Information given Start Marker
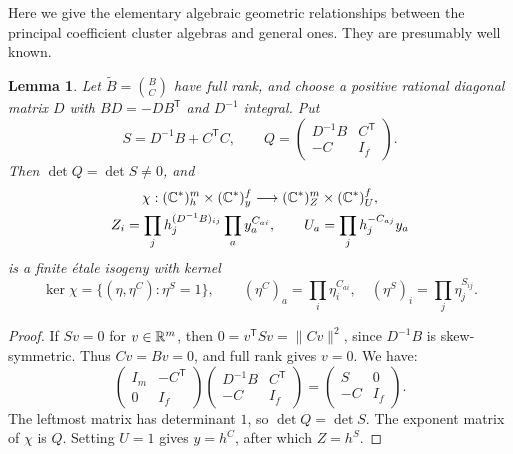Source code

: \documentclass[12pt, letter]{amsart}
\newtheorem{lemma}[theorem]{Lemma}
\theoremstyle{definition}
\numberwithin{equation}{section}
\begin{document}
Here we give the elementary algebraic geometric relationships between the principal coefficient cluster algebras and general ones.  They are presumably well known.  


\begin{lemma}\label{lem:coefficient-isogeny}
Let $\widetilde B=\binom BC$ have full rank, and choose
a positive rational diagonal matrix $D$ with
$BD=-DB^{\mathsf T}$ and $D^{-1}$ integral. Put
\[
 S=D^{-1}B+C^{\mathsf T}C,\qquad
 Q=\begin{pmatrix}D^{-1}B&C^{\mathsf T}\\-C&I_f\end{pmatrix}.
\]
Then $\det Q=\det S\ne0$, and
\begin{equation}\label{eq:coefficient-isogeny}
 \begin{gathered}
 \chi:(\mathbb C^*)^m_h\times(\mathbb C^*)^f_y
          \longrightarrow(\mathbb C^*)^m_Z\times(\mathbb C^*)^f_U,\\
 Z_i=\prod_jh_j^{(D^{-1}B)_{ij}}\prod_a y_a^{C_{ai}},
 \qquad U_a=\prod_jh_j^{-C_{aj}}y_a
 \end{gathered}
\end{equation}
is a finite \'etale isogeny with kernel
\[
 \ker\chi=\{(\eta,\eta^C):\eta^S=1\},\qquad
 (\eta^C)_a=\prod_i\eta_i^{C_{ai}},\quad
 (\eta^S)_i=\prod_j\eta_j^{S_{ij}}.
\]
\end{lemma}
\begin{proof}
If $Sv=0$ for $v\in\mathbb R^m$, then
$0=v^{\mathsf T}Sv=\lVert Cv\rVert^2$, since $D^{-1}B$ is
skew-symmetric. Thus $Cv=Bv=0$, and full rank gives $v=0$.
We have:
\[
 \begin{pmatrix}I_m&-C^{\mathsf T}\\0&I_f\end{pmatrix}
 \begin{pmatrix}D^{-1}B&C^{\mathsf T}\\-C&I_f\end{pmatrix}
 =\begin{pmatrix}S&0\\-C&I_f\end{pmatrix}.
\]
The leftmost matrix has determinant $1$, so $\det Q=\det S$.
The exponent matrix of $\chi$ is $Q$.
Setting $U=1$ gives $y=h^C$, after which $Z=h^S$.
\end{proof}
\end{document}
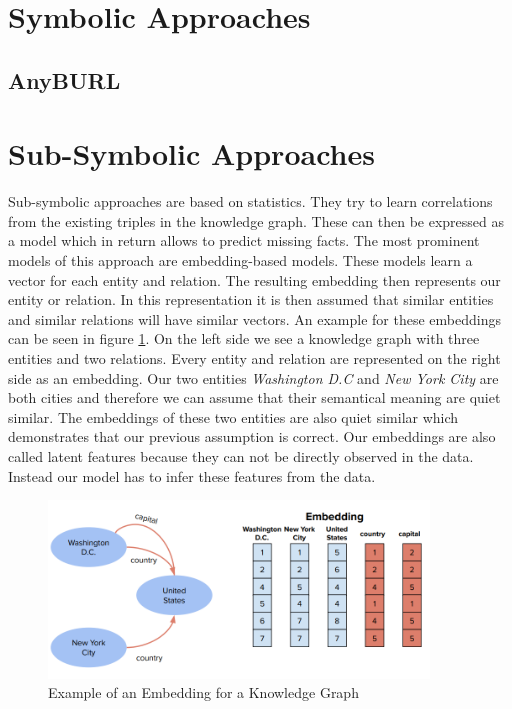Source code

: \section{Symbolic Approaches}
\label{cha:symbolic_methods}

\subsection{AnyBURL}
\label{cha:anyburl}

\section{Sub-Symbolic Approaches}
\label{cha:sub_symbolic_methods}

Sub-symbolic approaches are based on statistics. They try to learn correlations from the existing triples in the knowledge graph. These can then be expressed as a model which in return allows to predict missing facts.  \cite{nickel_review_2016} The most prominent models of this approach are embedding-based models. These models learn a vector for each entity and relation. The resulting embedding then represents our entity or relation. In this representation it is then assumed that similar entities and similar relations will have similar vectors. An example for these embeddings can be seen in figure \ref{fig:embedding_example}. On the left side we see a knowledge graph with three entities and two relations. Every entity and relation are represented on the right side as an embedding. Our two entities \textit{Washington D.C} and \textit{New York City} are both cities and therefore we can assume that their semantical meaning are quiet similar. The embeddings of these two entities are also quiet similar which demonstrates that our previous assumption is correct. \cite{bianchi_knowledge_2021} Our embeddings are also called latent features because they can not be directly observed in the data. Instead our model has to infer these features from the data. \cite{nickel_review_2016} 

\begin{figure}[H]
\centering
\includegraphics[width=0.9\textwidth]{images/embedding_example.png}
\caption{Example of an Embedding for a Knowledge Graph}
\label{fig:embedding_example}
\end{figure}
Information given End Marker
Show the lines above that have the word "coefficient".

**Solution to the exercise:**
Here we give the elementary algebraic geometric relationships between the principal coefficient cluster algebras and general ones.  They are presumably well known.  
\begin{lemma}\label{lem:coefficient-isogeny}
\begin{equation}\label{eq:coefficient-isogeny}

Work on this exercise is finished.